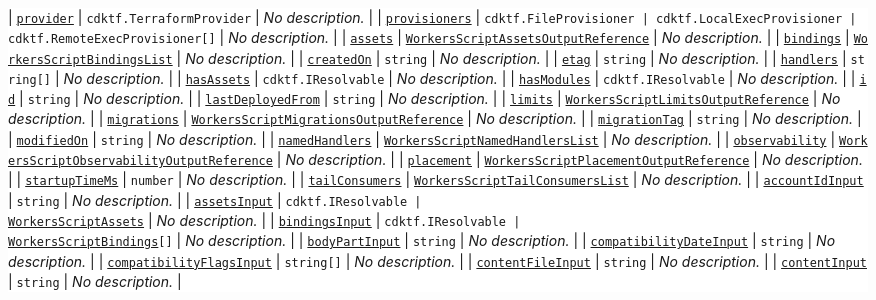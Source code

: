 | <code><a href="#@cdktf/provider-cloudflare.workersScript.WorkersScript.property.provider">provider</a></code> | <code>cdktf.TerraformProvider</code> | *No description.* |
| <code><a href="#@cdktf/provider-cloudflare.workersScript.WorkersScript.property.provisioners">provisioners</a></code> | <code>cdktf.FileProvisioner \| cdktf.LocalExecProvisioner \| cdktf.RemoteExecProvisioner[]</code> | *No description.* |
| <code><a href="#@cdktf/provider-cloudflare.workersScript.WorkersScript.property.assets">assets</a></code> | <code><a href="#@cdktf/provider-cloudflare.workersScript.WorkersScriptAssetsOutputReference">WorkersScriptAssetsOutputReference</a></code> | *No description.* |
| <code><a href="#@cdktf/provider-cloudflare.workersScript.WorkersScript.property.bindings">bindings</a></code> | <code><a href="#@cdktf/provider-cloudflare.workersScript.WorkersScriptBindingsList">WorkersScriptBindingsList</a></code> | *No description.* |
| <code><a href="#@cdktf/provider-cloudflare.workersScript.WorkersScript.property.createdOn">createdOn</a></code> | <code>string</code> | *No description.* |
| <code><a href="#@cdktf/provider-cloudflare.workersScript.WorkersScript.property.etag">etag</a></code> | <code>string</code> | *No description.* |
| <code><a href="#@cdktf/provider-cloudflare.workersScript.WorkersScript.property.handlers">handlers</a></code> | <code>string[]</code> | *No description.* |
| <code><a href="#@cdktf/provider-cloudflare.workersScript.WorkersScript.property.hasAssets">hasAssets</a></code> | <code>cdktf.IResolvable</code> | *No description.* |
| <code><a href="#@cdktf/provider-cloudflare.workersScript.WorkersScript.property.hasModules">hasModules</a></code> | <code>cdktf.IResolvable</code> | *No description.* |
| <code><a href="#@cdktf/provider-cloudflare.workersScript.WorkersScript.property.id">id</a></code> | <code>string</code> | *No description.* |
| <code><a href="#@cdktf/provider-cloudflare.workersScript.WorkersScript.property.lastDeployedFrom">lastDeployedFrom</a></code> | <code>string</code> | *No description.* |
| <code><a href="#@cdktf/provider-cloudflare.workersScript.WorkersScript.property.limits">limits</a></code> | <code><a href="#@cdktf/provider-cloudflare.workersScript.WorkersScriptLimitsOutputReference">WorkersScriptLimitsOutputReference</a></code> | *No description.* |
| <code><a href="#@cdktf/provider-cloudflare.workersScript.WorkersScript.property.migrations">migrations</a></code> | <code><a href="#@cdktf/provider-cloudflare.workersScript.WorkersScriptMigrationsOutputReference">WorkersScriptMigrationsOutputReference</a></code> | *No description.* |
| <code><a href="#@cdktf/provider-cloudflare.workersScript.WorkersScript.property.migrationTag">migrationTag</a></code> | <code>string</code> | *No description.* |
| <code><a href="#@cdktf/provider-cloudflare.workersScript.WorkersScript.property.modifiedOn">modifiedOn</a></code> | <code>string</code> | *No description.* |
| <code><a href="#@cdktf/provider-cloudflare.workersScript.WorkersScript.property.namedHandlers">namedHandlers</a></code> | <code><a href="#@cdktf/provider-cloudflare.workersScript.WorkersScriptNamedHandlersList">WorkersScriptNamedHandlersList</a></code> | *No description.* |
| <code><a href="#@cdktf/provider-cloudflare.workersScript.WorkersScript.property.observability">observability</a></code> | <code><a href="#@cdktf/provider-cloudflare.workersScript.WorkersScriptObservabilityOutputReference">WorkersScriptObservabilityOutputReference</a></code> | *No description.* |
| <code><a href="#@cdktf/provider-cloudflare.workersScript.WorkersScript.property.placement">placement</a></code> | <code><a href="#@cdktf/provider-cloudflare.workersScript.WorkersScriptPlacementOutputReference">WorkersScriptPlacementOutputReference</a></code> | *No description.* |
| <code><a href="#@cdktf/provider-cloudflare.workersScript.WorkersScript.property.startupTimeMs">startupTimeMs</a></code> | <code>number</code> | *No description.* |
| <code><a href="#@cdktf/provider-cloudflare.workersScript.WorkersScript.property.tailConsumers">tailConsumers</a></code> | <code><a href="#@cdktf/provider-cloudflare.workersScript.WorkersScriptTailConsumersList">WorkersScriptTailConsumersList</a></code> | *No description.* |
| <code><a href="#@cdktf/provider-cloudflare.workersScript.WorkersScript.property.accountIdInput">accountIdInput</a></code> | <code>string</code> | *No description.* |
| <code><a href="#@cdktf/provider-cloudflare.workersScript.WorkersScript.property.assetsInput">assetsInput</a></code> | <code>cdktf.IResolvable \| <a href="#@cdktf/provider-cloudflare.workersScript.WorkersScriptAssets">WorkersScriptAssets</a></code> | *No description.* |
| <code><a href="#@cdktf/provider-cloudflare.workersScript.WorkersScript.property.bindingsInput">bindingsInput</a></code> | <code>cdktf.IResolvable \| <a href="#@cdktf/provider-cloudflare.workersScript.WorkersScriptBindings">WorkersScriptBindings</a>[]</code> | *No description.* |
| <code><a href="#@cdktf/provider-cloudflare.workersScript.WorkersScript.property.bodyPartInput">bodyPartInput</a></code> | <code>string</code> | *No description.* |
| <code><a href="#@cdktf/provider-cloudflare.workersScript.WorkersScript.property.compatibilityDateInput">compatibilityDateInput</a></code> | <code>string</code> | *No description.* |
| <code><a href="#@cdktf/provider-cloudflare.workersScript.WorkersScript.property.compatibilityFlagsInput">compatibilityFlagsInput</a></code> | <code>string[]</code> | *No description.* |
| <code><a href="#@cdktf/provider-cloudflare.workersScript.WorkersScript.property.contentFileInput">contentFileInput</a></code> | <code>string</code> | *No description.* |
| <code><a href="#@cdktf/provider-cloudflare.workersScript.WorkersScript.property.contentInput">contentInput</a></code> | <code>string</code> | *No description.* |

☆ ☆ ☆ ☆ ☆ ☆ ☆

Your objective → Give back the material exactly as written, from its first line to the line that contains "<code>cdktf.TerraformProvider</code> | *No description.* |", and leave out the pictures.

Task response →
Source code

: | <code><a href="#@cdktf/provider-cloudflare.workersScript.WorkersScript.property.provider">provider</a></code> | <code>cdktf.TerraformProvider</code> | *No description.* |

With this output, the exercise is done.